BEGIN Information

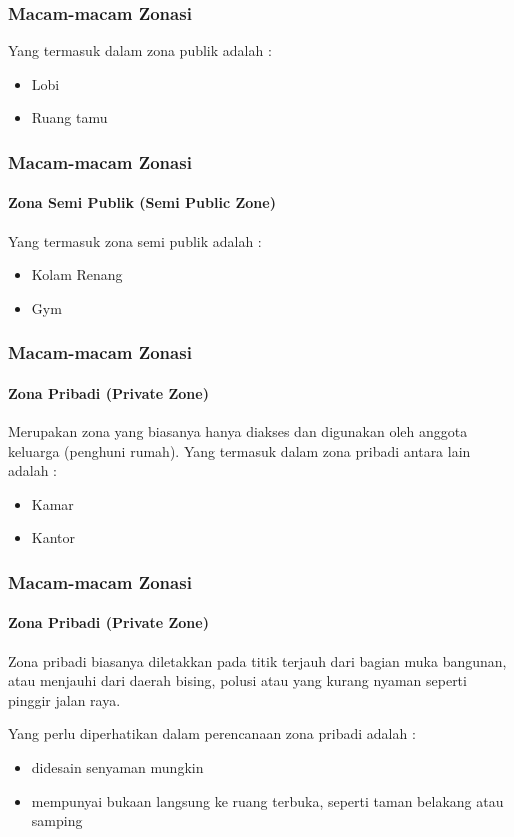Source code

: \documentclass[../spa_2.tex]{subfiles}
\begin{document}
\begin{frame}[mytitle=standard,c,mycolor=digiPH_leaf,dark]

	\frametitle{Macam-macam Zonasi}
	Yang termasuk dalam zona publik adalah :
	\begin{itemize}
		\item Lobi
		\item Ruang tamu
	\end{itemize}

\end{frame}


\begin{frame}[mytitle=standard,c,mybg=bglight2,light]

	\frametitle{Macam-macam Zonasi}
	\framesubtitle{Zona Semi Publik (Semi Public Zone)}


	Yang termasuk zona semi publik adalah :
	\begin{itemize}
		\item Kolam Renang
		\item Gym
	\end{itemize}
\end{frame}

\begin{frame}[mytitle=standard,c,mycolor=digiPH_ubcblue,dark]

	\frametitle{Macam-macam Zonasi}
	\framesubtitle{Zona Pribadi (Private Zone)}

	Merupakan zona yang biasanya hanya diakses dan digunakan oleh anggota keluarga (penghuni rumah). Yang termasuk dalam zona pribadi antara lain adalah :

	\begin{itemize}
		\item Kamar
		\item Kantor
	\end{itemize}
\end{frame}


\begin{frame}[mytitle=standard,c,mycolor=digiPH_cream,light]

	\frametitle{Macam-macam Zonasi}
	\framesubtitle{Zona Pribadi (Private Zone)}
	Zona pribadi biasanya diletakkan pada titik terjauh dari bagian muka bangunan, atau menjauhi dari daerah bising, polusi atau yang kurang nyaman seperti pinggir jalan raya.

	Yang perlu diperhatikan dalam perencanaan zona pribadi adalah :

	\begin{itemize}
		\item didesain senyaman mungkin
		\item mempunyai bukaan langsung ke ruang terbuka, seperti taman belakang atau samping
	\end{itemize}
\end{frame}
\end{document}
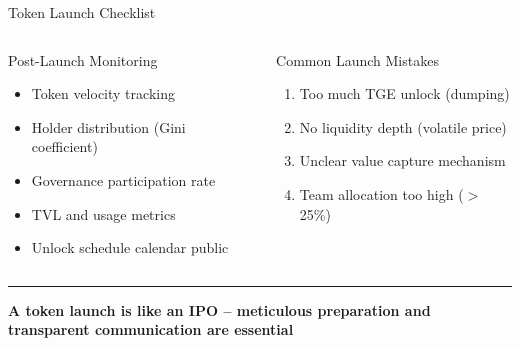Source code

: \documentclass[8pt,aspectratio=169]{beamer}
\newcommand{\bottomnote}[1]{\vfill\vspace{-2mm}\textcolor{mllavender2}{\rule{\textwidth}{0.4pt}}\vspace{1mm}\footnotesize\textbf{#1}}
\begin{document}
\begin{frame}{Token Launch Checklist}
\begin{columns}[T]
\begin{block}{Post-Launch Monitoring}
\footnotesize
\begin{itemize}
  \item[\checkmark] Token velocity tracking
  \item[\checkmark] Holder distribution (Gini coefficient)
  \item[\checkmark] Governance participation rate
  \item[\checkmark] TVL and usage metrics
  \item[\checkmark] Unlock schedule calendar public
\end{itemize}
\end{block}
\vspace{2mm}
\begin{alertblock}{\footnotesize Common Launch Mistakes}
\footnotesize
\begin{enumerate}
  \item Too much TGE unlock (dumping)
  \item No liquidity depth (volatile price)
  \item Unclear value capture mechanism
  \item Team allocation too high ($>$25\%)
\end{enumerate}
\end{alertblock}
\end{columns}
\bottomnote{A token launch is like an IPO -- meticulous preparation and transparent communication are essential}
\end{frame}
\end{document}
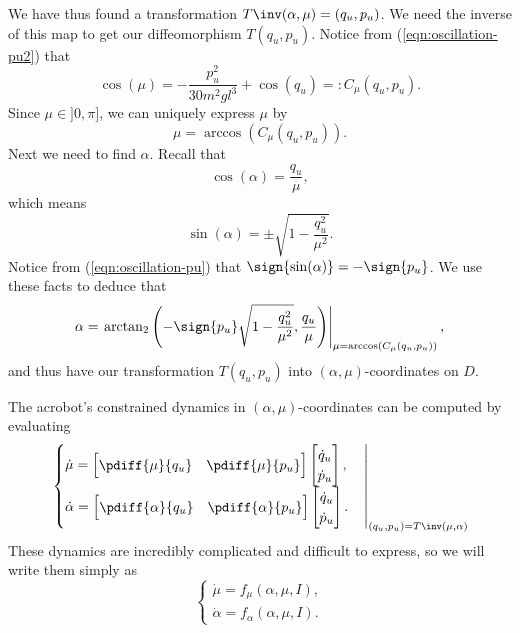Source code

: We have thus found a transformation \(T\inv(\alpha,\mu) = (q_u,p_u)\).
We need the inverse of this map to get our diffeomorphism \(T(q_u,p_u)\).
Notice from (\ref{eqn:oscillation-pu2}) that
\[
    \cos(\mu) = -\frac{p_u^2}{30m^2gl^3} + \cos(q_u) =: C_\mu(q_u,p_u)
    .
\]
Since \(\mu \in ]0,\pi]\), we can uniquely express \(\mu\) by
\begin{equation}\label{eqn:mu-qupu}
    \mu = \arccos\left(C_\mu(q_u,p_u)\right)
    .
\end{equation}
Next we need to find \(\alpha\). 
Recall that 
\[
    \cos(\alpha) = \frac{q_u}{\mu}
    ,
\] 
which means 
\[
    \sin(\alpha) = \pm \sqrt{1 - \frac{q_u^2}{\mu^2}}
    .
\]
Notice from (\ref{eqn:oscillation-pu}) that 
\(\sign{\sin(\alpha)} = -\sign{p_u}\).
We use these facts to deduce that
\begin{equation}\label{eqn:alpha-qupu}
    \alpha = \left.
        \arctan_2\left( -\sign{p_u}\sqrt{1 - \frac{q_u^2}{\mu^2}}, \frac{q_u}{\mu}\right)
        \right|_{\mu = \arccos(C_\mu(q_u,p_u))}
    ,
\end{equation}
and thus have our transformation \(T(q_u,p_u)\) into
\((\alpha,\mu)\)-coordinates on \(D\).

The acrobot's constrained dynamics in
\((\alpha,\mu)\)-coordinates can be computed by evaluating
\[
    \left.\begin{cases}
        \dot{\mu} = 
        \begin{bmatrix} \pdiff{\mu}{q_u} & \pdiff{\mu}{p_u} \end{bmatrix}
        \begin{bmatrix} \dot{q}_u \\ \dot{p}_u \end{bmatrix}
        , \\
        \dot{\alpha} = \begin{bmatrix} \pdiff{\alpha}{q_u} & \pdiff{\alpha}{p_u} \end{bmatrix}
        \begin{bmatrix} \dot{q}_u \\ \dot{p}_u \end{bmatrix}
        .
    \end{cases} \right|_{(q_u,p_u) = T\inv(\mu,\alpha)}
\]
These dynamics are incredibly complicated and difficult to express, so we will
write them simply as
\[
    \begin{cases}
        \dot{\mu} = f_\mu(\alpha,\mu,I)
        ,\\
        \dot{\alpha} = f_\alpha(\alpha,\mu,I)
        .
    \end{cases}
\]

END Information

▶ _Exercise aim_: Only the pictures are to be excluded; all other parts of the records above are to be given exactly.

▶ _Exercise output_:
Source code

: \documentclass[../spa_2.tex]{subfiles}
\begin{document}
\begin{frame}[mytitle=standard,c,mycolor=digiPH_leaf,dark]

	\frametitle{Macam-macam Zonasi}
	Yang termasuk dalam zona publik adalah :
	\begin{itemize}
		\item Lobi
		\item Ruang tamu
	\end{itemize}

\end{frame}


\begin{frame}[mytitle=standard,c,mybg=bglight2,light]

	\frametitle{Macam-macam Zonasi}
	\framesubtitle{Zona Semi Publik (Semi Public Zone)}


	Yang termasuk zona semi publik adalah :
	\begin{itemize}
		\item Kolam Renang
		\item Gym
	\end{itemize}
\end{frame}

\begin{frame}[mytitle=standard,c,mycolor=digiPH_ubcblue,dark]

	\frametitle{Macam-macam Zonasi}
	\framesubtitle{Zona Pribadi (Private Zone)}

	Merupakan zona yang biasanya hanya diakses dan digunakan oleh anggota keluarga (penghuni rumah). Yang termasuk dalam zona pribadi antara lain adalah :

	\begin{itemize}
		\item Kamar
		\item Kantor
	\end{itemize}
\end{frame}


\begin{frame}[mytitle=standard,c,mycolor=digiPH_cream,light]

	\frametitle{Macam-macam Zonasi}
	\framesubtitle{Zona Pribadi (Private Zone)}
	Zona pribadi biasanya diletakkan pada titik terjauh dari bagian muka bangunan, atau menjauhi dari daerah bising, polusi atau yang kurang nyaman seperti pinggir jalan raya.

	Yang perlu diperhatikan dalam perencanaan zona pribadi adalah :

	\begin{itemize}
		\item didesain senyaman mungkin
		\item mempunyai bukaan langsung ke ruang terbuka, seperti taman belakang atau samping
	\end{itemize}
\end{frame}
\end{document}
Source code

: \documentclass[8pt,aspectratio=169]{beamer}
\newcommand{\bottomnote}[1]{\vfill\vspace{-2mm}\textcolor{mllavender2}{\rule{\textwidth}{0.4pt}}\vspace{1mm}\footnotesize\textbf{#1}}
\begin{document}
\begin{frame}{Token Launch Checklist}
\begin{columns}[T]
\begin{block}{Post-Launch Monitoring}
\footnotesize
\begin{itemize}
  \item[\checkmark] Token velocity tracking
  \item[\checkmark] Holder distribution (Gini coefficient)
  \item[\checkmark] Governance participation rate
  \item[\checkmark] TVL and usage metrics
  \item[\checkmark] Unlock schedule calendar public
\end{itemize}
\end{block}
\vspace{2mm}
\begin{alertblock}{\footnotesize Common Launch Mistakes}
\footnotesize
\begin{enumerate}
  \item Too much TGE unlock (dumping)
  \item No liquidity depth (volatile price)
  \item Unclear value capture mechanism
  \item Team allocation too high ($>$25\%)
\end{enumerate}
\end{alertblock}
\end{columns}
\bottomnote{A token launch is like an IPO -- meticulous preparation and transparent communication are essential}
\end{frame}
\end{document}
Source code

: We have thus found a transformation \(T\inv(\alpha,\mu) = (q_u,p_u)\).
We need the inverse of this map to get our diffeomorphism \(T(q_u,p_u)\).
Notice from (\ref{eqn:oscillation-pu2}) that
\[
    \cos(\mu) = -\frac{p_u^2}{30m^2gl^3} + \cos(q_u) =: C_\mu(q_u,p_u)
    .
\]
Since \(\mu \in ]0,\pi]\), we can uniquely express \(\mu\) by
\begin{equation}\label{eqn:mu-qupu}
    \mu = \arccos\left(C_\mu(q_u,p_u)\right)
    .
\end{equation}
Next we need to find \(\alpha\). 
Recall that 
\[
    \cos(\alpha) = \frac{q_u}{\mu}
    ,
\] 
which means 
\[
    \sin(\alpha) = \pm \sqrt{1 - \frac{q_u^2}{\mu^2}}
    .
\]
Notice from (\ref{eqn:oscillation-pu}) that 
\(\sign{\sin(\alpha)} = -\sign{p_u}\).
We use these facts to deduce that
\begin{equation}\label{eqn:alpha-qupu}
    \alpha = \left.
        \arctan_2\left( -\sign{p_u}\sqrt{1 - \frac{q_u^2}{\mu^2}}, \frac{q_u}{\mu}\right)
        \right|_{\mu = \arccos(C_\mu(q_u,p_u))}
    ,
\end{equation}
and thus have our transformation \(T(q_u,p_u)\) into
\((\alpha,\mu)\)-coordinates on \(D\).

The acrobot's constrained dynamics in
\((\alpha,\mu)\)-coordinates can be computed by evaluating
\[
    \left.\begin{cases}
        \dot{\mu} = 
        \begin{bmatrix} \pdiff{\mu}{q_u} & \pdiff{\mu}{p_u} \end{bmatrix}
        \begin{bmatrix} \dot{q}_u \\ \dot{p}_u \end{bmatrix}
        , \\
        \dot{\alpha} = \begin{bmatrix} \pdiff{\alpha}{q_u} & \pdiff{\alpha}{p_u} \end{bmatrix}
        \begin{bmatrix} \dot{q}_u \\ \dot{p}_u \end{bmatrix}
        .
    \end{cases} \right|_{(q_u,p_u) = T\inv(\mu,\alpha)}
\]
These dynamics are incredibly complicated and difficult to express, so we will
write them simply as
\[
    \begin{cases}
        \dot{\mu} = f_\mu(\alpha,\mu,I)
        ,\\
        \dot{\alpha} = f_\alpha(\alpha,\mu,I)
        .
    \end{cases}
\]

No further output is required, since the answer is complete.